Since OPEC+ decided to cut back oil production last week, the idea of banning or cutting back US arm sales to Saudi Arabia has been gaining traction among Democrats. The OPEC+ decision just weeks ahead of the midterms is seen as an attempt to sway US voters to punish Democrats for high oil prices, while simultaneously helping fellow oil power Russia to continue funding its offensive war in Ukraine.

Yesterday, Sen. Robert Menendez (D-NJ), who chairs the Senate Foreign Relations Committee, lent the most powerful endorsement yet to the proposal. Menendez said that has committee chair, he “will not green-light any cooperation with Riyadh until the Kingdom reassesses its position with respect to the war in Ukraine. Enough is enough”. Previously, Democratic lawmakers have penned both legislation and op-eds to very much the same effect.
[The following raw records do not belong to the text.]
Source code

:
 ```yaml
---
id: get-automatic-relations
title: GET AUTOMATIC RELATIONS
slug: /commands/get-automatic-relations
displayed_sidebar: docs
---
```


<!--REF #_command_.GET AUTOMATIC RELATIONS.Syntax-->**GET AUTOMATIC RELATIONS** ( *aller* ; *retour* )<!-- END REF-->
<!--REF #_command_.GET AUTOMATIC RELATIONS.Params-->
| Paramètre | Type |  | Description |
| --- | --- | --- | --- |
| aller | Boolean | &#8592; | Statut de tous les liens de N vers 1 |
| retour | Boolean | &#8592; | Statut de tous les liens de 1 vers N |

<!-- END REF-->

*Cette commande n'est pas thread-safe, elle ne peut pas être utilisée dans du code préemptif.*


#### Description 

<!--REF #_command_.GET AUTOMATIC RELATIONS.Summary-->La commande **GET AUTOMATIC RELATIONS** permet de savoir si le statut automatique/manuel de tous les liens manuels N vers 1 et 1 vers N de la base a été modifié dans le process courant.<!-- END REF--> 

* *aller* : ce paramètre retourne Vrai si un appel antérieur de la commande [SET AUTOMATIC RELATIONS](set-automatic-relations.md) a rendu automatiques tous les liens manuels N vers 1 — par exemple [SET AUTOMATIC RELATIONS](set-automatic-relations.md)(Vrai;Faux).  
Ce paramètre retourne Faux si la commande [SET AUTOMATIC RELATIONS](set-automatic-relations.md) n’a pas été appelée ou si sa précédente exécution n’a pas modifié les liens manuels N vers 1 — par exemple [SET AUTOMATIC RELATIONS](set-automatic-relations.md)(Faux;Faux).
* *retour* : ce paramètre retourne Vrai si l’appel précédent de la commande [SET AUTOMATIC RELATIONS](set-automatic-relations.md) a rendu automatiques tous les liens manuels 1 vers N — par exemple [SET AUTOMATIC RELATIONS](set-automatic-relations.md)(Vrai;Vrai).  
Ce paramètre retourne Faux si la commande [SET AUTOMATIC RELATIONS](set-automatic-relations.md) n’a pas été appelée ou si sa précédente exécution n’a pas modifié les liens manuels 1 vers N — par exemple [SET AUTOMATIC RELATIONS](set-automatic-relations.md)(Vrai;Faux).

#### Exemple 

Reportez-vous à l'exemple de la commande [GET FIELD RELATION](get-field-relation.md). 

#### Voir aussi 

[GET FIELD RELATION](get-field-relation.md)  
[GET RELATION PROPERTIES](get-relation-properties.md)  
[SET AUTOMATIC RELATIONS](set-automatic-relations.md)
The US has long been Saudi Arabia’s chief supplier of weapons, a bargain struck to ensure a steady flow of cheap oil. Over recent years, the Saudis have been involved in, among other things, 9/11, rampant human rights abuses in their own country, the murder of a journalist in Turkey, and an 8-year-long war in Yemen that has amounted to genocide. Through it all, administration after administration has continued selling them weapons. But now that the Saudis have broken their end of the oil covenant, Democrats at least think it’s time at long last to re-evaluate the US position.